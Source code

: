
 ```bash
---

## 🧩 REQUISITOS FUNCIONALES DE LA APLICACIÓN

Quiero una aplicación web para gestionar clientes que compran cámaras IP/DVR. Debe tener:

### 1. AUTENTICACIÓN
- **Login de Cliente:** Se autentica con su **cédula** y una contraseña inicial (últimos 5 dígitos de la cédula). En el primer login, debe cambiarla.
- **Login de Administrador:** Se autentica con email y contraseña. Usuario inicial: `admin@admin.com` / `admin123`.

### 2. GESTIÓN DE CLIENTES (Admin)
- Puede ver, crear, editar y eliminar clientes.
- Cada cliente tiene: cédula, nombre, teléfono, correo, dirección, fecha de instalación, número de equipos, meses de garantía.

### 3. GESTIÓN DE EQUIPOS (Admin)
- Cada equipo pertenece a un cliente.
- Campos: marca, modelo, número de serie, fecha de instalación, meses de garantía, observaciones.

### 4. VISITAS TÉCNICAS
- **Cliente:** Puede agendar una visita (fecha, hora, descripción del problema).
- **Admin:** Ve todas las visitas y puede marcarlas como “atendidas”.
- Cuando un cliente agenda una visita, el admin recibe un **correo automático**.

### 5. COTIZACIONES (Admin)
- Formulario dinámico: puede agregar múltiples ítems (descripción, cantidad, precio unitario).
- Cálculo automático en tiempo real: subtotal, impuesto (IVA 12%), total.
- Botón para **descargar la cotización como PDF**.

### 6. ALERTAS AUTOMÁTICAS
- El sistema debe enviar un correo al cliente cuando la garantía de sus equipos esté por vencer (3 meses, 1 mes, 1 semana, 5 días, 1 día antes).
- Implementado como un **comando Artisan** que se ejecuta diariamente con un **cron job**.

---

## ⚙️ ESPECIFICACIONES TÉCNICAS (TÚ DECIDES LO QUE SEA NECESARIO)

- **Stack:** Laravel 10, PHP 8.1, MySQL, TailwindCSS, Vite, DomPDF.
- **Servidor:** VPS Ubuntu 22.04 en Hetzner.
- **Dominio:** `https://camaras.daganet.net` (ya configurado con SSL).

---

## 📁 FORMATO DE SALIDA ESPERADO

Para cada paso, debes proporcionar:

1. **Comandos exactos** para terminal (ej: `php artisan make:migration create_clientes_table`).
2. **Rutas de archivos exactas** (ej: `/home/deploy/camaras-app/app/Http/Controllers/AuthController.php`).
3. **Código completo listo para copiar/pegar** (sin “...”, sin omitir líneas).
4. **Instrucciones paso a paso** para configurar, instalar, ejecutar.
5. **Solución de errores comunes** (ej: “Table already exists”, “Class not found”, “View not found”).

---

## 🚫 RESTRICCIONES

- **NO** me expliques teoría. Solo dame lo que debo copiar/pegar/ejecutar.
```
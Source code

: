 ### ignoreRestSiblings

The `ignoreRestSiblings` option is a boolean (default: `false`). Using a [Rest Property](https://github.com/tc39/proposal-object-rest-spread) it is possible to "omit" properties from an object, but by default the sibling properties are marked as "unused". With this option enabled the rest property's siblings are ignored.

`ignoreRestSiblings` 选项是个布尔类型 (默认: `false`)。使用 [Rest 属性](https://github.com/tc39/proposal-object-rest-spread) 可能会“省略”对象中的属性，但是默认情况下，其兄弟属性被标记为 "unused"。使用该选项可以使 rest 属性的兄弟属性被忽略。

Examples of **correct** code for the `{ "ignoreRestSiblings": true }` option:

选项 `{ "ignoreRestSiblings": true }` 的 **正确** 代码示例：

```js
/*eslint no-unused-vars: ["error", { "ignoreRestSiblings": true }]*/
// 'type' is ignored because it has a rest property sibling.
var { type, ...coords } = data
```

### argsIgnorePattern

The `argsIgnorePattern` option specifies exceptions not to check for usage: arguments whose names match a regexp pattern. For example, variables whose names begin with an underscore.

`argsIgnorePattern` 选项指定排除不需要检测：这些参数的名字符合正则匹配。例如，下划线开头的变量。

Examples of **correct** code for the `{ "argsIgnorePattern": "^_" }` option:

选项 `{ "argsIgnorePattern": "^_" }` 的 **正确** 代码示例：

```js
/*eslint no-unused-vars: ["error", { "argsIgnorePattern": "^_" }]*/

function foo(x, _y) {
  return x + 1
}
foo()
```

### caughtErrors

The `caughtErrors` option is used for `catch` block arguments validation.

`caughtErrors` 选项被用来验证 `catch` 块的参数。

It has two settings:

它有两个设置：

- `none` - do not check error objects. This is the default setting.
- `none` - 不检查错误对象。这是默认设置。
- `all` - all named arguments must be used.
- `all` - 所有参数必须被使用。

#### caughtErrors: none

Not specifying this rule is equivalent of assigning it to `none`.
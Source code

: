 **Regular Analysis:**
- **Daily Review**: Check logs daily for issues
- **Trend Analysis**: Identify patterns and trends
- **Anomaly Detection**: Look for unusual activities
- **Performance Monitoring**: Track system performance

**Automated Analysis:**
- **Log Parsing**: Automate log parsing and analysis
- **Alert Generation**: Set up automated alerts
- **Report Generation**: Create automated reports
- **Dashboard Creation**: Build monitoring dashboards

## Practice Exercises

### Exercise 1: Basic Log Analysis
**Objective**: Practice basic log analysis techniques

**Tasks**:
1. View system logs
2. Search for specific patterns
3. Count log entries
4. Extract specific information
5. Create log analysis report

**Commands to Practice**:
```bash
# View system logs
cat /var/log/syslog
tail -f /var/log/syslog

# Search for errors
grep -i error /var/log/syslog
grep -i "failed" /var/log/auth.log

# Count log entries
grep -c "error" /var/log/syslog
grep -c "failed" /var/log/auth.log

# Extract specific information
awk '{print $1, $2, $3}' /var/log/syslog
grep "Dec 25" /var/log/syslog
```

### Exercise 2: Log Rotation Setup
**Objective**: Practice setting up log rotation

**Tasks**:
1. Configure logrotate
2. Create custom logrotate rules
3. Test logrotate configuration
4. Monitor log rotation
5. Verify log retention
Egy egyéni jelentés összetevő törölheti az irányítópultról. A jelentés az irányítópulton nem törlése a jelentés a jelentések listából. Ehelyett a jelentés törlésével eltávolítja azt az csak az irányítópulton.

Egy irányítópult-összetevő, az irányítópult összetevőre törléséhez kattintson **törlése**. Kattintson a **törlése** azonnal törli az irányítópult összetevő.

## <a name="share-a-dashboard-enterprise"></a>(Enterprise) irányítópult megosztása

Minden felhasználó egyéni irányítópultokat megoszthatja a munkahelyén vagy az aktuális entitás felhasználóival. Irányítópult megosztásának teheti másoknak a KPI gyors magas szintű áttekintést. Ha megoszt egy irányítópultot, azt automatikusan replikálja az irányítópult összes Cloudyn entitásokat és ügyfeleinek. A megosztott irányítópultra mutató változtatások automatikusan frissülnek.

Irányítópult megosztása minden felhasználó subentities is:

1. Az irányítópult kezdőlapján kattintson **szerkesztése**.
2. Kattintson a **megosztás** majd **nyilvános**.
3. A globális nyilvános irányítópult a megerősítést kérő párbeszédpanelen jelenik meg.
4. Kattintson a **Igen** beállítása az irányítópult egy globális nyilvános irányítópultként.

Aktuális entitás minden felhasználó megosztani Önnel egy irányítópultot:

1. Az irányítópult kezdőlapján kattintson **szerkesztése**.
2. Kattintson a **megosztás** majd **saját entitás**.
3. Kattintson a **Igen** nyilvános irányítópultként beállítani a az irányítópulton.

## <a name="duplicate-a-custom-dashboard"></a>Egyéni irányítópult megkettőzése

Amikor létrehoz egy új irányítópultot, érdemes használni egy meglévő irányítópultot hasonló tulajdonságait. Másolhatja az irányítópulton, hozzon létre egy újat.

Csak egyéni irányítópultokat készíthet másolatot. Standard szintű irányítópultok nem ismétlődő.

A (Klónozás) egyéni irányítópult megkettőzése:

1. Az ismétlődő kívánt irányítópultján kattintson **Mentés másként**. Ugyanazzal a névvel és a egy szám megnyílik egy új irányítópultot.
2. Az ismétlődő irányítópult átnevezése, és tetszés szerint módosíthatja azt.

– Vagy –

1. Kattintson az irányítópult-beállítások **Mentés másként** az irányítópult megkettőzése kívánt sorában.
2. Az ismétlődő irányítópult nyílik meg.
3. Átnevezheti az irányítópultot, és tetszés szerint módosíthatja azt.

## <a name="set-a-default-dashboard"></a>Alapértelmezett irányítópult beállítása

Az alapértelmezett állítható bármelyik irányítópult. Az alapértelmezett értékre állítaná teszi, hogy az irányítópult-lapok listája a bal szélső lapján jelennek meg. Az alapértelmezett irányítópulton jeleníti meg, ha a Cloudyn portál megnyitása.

------------------------

§ WORK REQUEST
Reproduce each line of the material in which the string "Generation" occurs.

§ EXERCISE ANSWER
- **Alert Generation**: Set up automated alerts
- **Report Generation**: Create automated reports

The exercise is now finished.